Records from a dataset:
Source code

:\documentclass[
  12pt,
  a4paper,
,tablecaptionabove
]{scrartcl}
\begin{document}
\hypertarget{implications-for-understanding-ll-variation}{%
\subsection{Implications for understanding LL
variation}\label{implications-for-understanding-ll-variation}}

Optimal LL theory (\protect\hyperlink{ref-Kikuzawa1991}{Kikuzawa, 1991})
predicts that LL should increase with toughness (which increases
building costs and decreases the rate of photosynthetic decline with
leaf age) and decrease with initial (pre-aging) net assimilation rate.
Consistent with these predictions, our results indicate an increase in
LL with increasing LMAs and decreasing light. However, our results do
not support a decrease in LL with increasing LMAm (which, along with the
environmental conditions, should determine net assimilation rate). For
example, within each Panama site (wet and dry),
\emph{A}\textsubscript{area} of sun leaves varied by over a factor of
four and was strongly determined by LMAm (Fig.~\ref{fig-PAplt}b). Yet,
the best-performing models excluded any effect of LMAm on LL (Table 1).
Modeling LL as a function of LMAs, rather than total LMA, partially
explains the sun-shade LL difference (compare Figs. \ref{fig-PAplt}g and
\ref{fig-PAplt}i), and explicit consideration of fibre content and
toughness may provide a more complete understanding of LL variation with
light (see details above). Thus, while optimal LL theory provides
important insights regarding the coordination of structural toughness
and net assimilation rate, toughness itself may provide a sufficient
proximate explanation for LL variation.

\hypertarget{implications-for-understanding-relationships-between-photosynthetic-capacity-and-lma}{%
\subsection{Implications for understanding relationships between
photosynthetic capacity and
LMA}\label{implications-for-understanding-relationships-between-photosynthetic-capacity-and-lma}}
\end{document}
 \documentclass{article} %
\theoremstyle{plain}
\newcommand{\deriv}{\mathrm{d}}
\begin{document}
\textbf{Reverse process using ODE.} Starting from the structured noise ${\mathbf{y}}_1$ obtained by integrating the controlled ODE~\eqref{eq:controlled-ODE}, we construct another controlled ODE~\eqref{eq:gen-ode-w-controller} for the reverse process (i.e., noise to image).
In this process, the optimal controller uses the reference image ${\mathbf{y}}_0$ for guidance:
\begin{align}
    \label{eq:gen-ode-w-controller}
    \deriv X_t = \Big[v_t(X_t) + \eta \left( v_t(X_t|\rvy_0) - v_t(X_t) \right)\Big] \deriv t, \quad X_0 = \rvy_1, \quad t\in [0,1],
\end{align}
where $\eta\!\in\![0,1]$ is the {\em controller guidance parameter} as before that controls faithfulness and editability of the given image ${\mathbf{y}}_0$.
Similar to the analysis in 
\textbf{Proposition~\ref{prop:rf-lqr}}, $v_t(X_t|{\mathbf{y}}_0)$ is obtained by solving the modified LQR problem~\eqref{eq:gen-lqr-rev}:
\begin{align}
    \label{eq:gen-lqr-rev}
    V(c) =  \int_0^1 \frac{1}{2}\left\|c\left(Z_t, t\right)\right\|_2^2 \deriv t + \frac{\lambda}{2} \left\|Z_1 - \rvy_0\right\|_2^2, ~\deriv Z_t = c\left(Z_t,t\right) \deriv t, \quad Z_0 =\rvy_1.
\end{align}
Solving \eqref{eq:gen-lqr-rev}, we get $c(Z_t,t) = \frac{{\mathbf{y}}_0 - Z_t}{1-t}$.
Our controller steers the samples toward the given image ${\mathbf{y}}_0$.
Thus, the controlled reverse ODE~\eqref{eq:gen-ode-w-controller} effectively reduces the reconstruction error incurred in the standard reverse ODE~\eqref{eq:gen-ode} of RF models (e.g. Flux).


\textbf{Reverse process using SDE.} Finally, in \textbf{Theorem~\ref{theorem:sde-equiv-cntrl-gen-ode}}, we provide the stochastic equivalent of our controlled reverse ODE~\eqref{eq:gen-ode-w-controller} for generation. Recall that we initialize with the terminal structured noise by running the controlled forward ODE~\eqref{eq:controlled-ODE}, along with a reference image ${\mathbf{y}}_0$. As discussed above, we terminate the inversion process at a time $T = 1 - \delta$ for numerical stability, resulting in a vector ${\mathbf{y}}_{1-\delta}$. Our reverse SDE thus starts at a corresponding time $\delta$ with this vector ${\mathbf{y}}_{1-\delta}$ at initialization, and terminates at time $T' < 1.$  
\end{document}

About this task: Reproduce exactly the line that holds "Our controller steers", then every line after it, ending with the final line of the records above.

Answer to this task:
Our controller steers the samples toward the given image ${\mathbf{y}}_0$.
Thus, the controlled reverse ODE~\eqref{eq:gen-ode-w-controller} effectively reduces the reconstruction error incurred in the standard reverse ODE~\eqref{eq:gen-ode} of RF models (e.g. Flux).


\textbf{Reverse process using SDE.} Finally, in \textbf{Theorem~\ref{theorem:sde-equiv-cntrl-gen-ode}}, we provide the stochastic equivalent of our controlled reverse ODE~\eqref{eq:gen-ode-w-controller} for generation. Recall that we initialize with the terminal structured noise by running the controlled forward ODE~\eqref{eq:controlled-ODE}, along with a reference image ${\mathbf{y}}_0$. As discussed above, we terminate the inversion process at a time $T = 1 - \delta$ for numerical stability, resulting in a vector ${\mathbf{y}}_{1-\delta}$. Our reverse SDE thus starts at a corresponding time $\delta$ with this vector ${\mathbf{y}}_{1-\delta}$ at initialization, and terminates at time $T' < 1.$  
\end{document}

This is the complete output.